From the entries, filter out every line that lacks "console" and copy the rest.
= Beginning of Section =
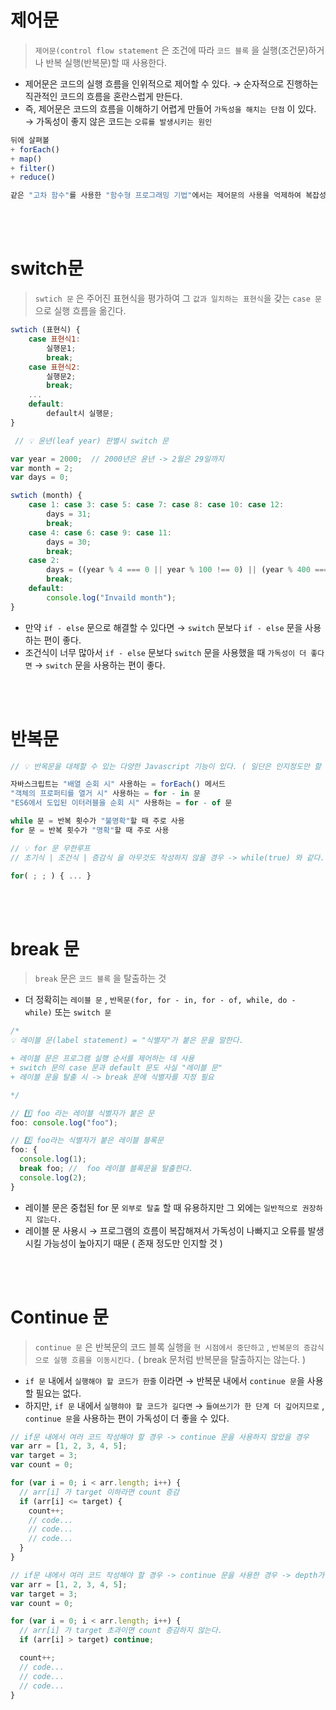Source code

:# 제어문

> `제어문(control flow statement` 은 조건에 따라 `코드 블록` 을 실행(조건문)하거나 반복 실행(반복문)할 때 사용한다.

- 제어문은 코드의 실행 흐름을 인위적으로 제어할 수 있다. → 순자적으로 진행하는 직관적인 코드의 흐름을 혼란스럽게 만든다.
- 즉, 제어문은 코드의 흐름을 이해하기 어렵게 만들어 `가독성을 해치는 단점` 이 있다. → 가독성이 좋지 않은 코드는 `오류를 발생시키는 원인`

```jsx
뒤에 살펴볼
+ forEach()
+ map()
+ filter()
+ reduce()

같은 "고차 함수"를 사용한 "함수형 프로그래밍 기법"에서는 제어문의 사용을 억제하여 복잡성을 해결하려고 노력한다.
```

<br>
<br>

# switch문

> `swtich 문` 은 주어진 표현식을 평가하여 그 `값과 일치하는 표현식`을 갖는 `case 문` 으로 실행 흐름을 옮긴다.

```jsx
swtich (표현식) {
	case 표현식1:
		실행문1;
		break;
	case 표현식2:
		실행문2;
		break;
	...
	default:
		default시 실행문;
}
```

```jsx
 // 💡 윤년(leaf year) 판별시 switch 문

var year = 2000;  // 2000년은 윤년 -> 2월은 29일까지
var month = 2;
var days = 0;

swtich (month) {
	case 1: case 3: case 5: case 7: case 8: case 10: case 12:
		days = 31;
		break;
	case 4: case 6: case 9: case 11:
		days = 30;
		break;
	case 2:
		days = ((year % 4 === 0 || year % 100 !== 0) || (year % 400 === 0)) ? 29 : 28;
		break;
	default:
		console.log("Invaild month");
}
```

- 만약 `if - else` 문으로 해결할 수 있다면 → `switch` 문보다 `if - else` 문을 사용하는 편이 좋다.
- 조건식이 너무 많아서 `if - else` 문보다 `switch` 문을 사용했을 때 `가독성이 더 좋다면` → `switch` 문을 사용하는 편이 좋다.

<br>
<br>

# 반복문

```jsx
// 💡 반목문을 대체할 수 있는 다양한 Javascript 기능이 있다. ( 일단은 인지정도만 할 것 )

자바스크립트는 "배열 순회 시" 사용하는 = forEach() 메서드
"객체의 프로퍼티를 열거 시" 사용하는 = for - in 문
"ES6에서 도입된 이터러블을 순회 시" 사용하는 = for - of 문
```

```jsx
while 문 = 반복 횟수가 "불명확"할 때 주로 사용
for 문 = 반복 횟수가 "명확"할 때 주로 사용
```

```jsx
// 💡 for 문 무한루프
// 초기식 | 조건식 | 증감식 을 아무것도 작성하지 않을 경우 -> while(true) 와 같다.

for( ; ; ) { ... }
```

<br>
<br>

# break 문

> `break` 문은 `코드 블록` 을 탈출하는 것

- 더 정확히는 `레이블 문` , `반목문(for, for - in, for - of, while, do - while)` 또는 `switch 문`

```jsx
/*
💡 레이블 문(label statement) = "식별자"가 붙은 문을 말한다.

+ 레이블 문은 프로그램 실행 순서를 제어하는 데 사용
+ switch 문의 case 문과 default 문도 사실 "레이블 문"
+ 레이블 문을 탈출 시 -> break 문에 식별자를 지정 필요

*/

// 1️⃣ foo 라는 레이블 식별자가 붙은 문
foo: console.log("foo");

// 2️⃣ foo라는 식별자가 붙은 레이블 블록문
foo: {
  console.log(1);
  break foo; //  foo 레이블 블록문을 탈출한다.
  console.log(2);
}
```

- 레이블 문은 중첩된 for 문 `외부로 탈출` 할 때 유용하지만 그 외에는 `일반적으로 권장하지 않는다.`
- 레이블 문 사용시 → 프로그램의 흐름이 복잡해져서 가독성이 나빠지고 오류를 발생시킬 가능성이 높아지기 때문 ( 존재 정도만 인지할 것 )

<br>
<br>

# Continue 문

> `continue 문` 은 반복문의 코드 블록 실행을 `현 시점에서 중단하고` , `반복문의 증감식으로 실행 흐름을 이동시킨다.` ( break 문처럼 반복문을 탈출하지는 않는다. )

- `if 문` 내에서 `실행해야 할 코드가 한줄` 이라면 → 반복문 내에서 `continue 문`을 사용할 필요는 없다.
- 하지만, `if 문` 내에서 `실행햐야 할 코드가 길다면` → `들여쓰기가 한 단계 더 깊어지므로` , `continue 문`을 사용하는 편이 가독성이 더 좋을 수 있다.

```jsx
// if문 내에서 여러 코드 작성해야 할 경우 -> continue 문을 사용하지 않았을 경우
var arr = [1, 2, 3, 4, 5];
var target = 3;
var count = 0;

for (var i = 0; i < arr.length; i++) {
  // arr[i] 가 target 이하라면 count 증감
  if (arr[i] <= target) {
    count++;
    // code...
    // code...
    // code...
  }
}

// if문 내에서 여러 코드 작성해야 할 경우 -> continue 문을 사용한 경우 -> depth가 하나 줄어들었다.
var arr = [1, 2, 3, 4, 5];
var target = 3;
var count = 0;

for (var i = 0; i < arr.length; i++) {
  // arr[i] 가 target 초과이면 count 증감하지 않는다.
  if (arr[i] > target) continue;

  count++;
  // code...
  // code...
  // code...
}
```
= End of Section =
Answer
		console.log("Invaild month");
foo: console.log("foo");
  console.log(1);
  console.log(2);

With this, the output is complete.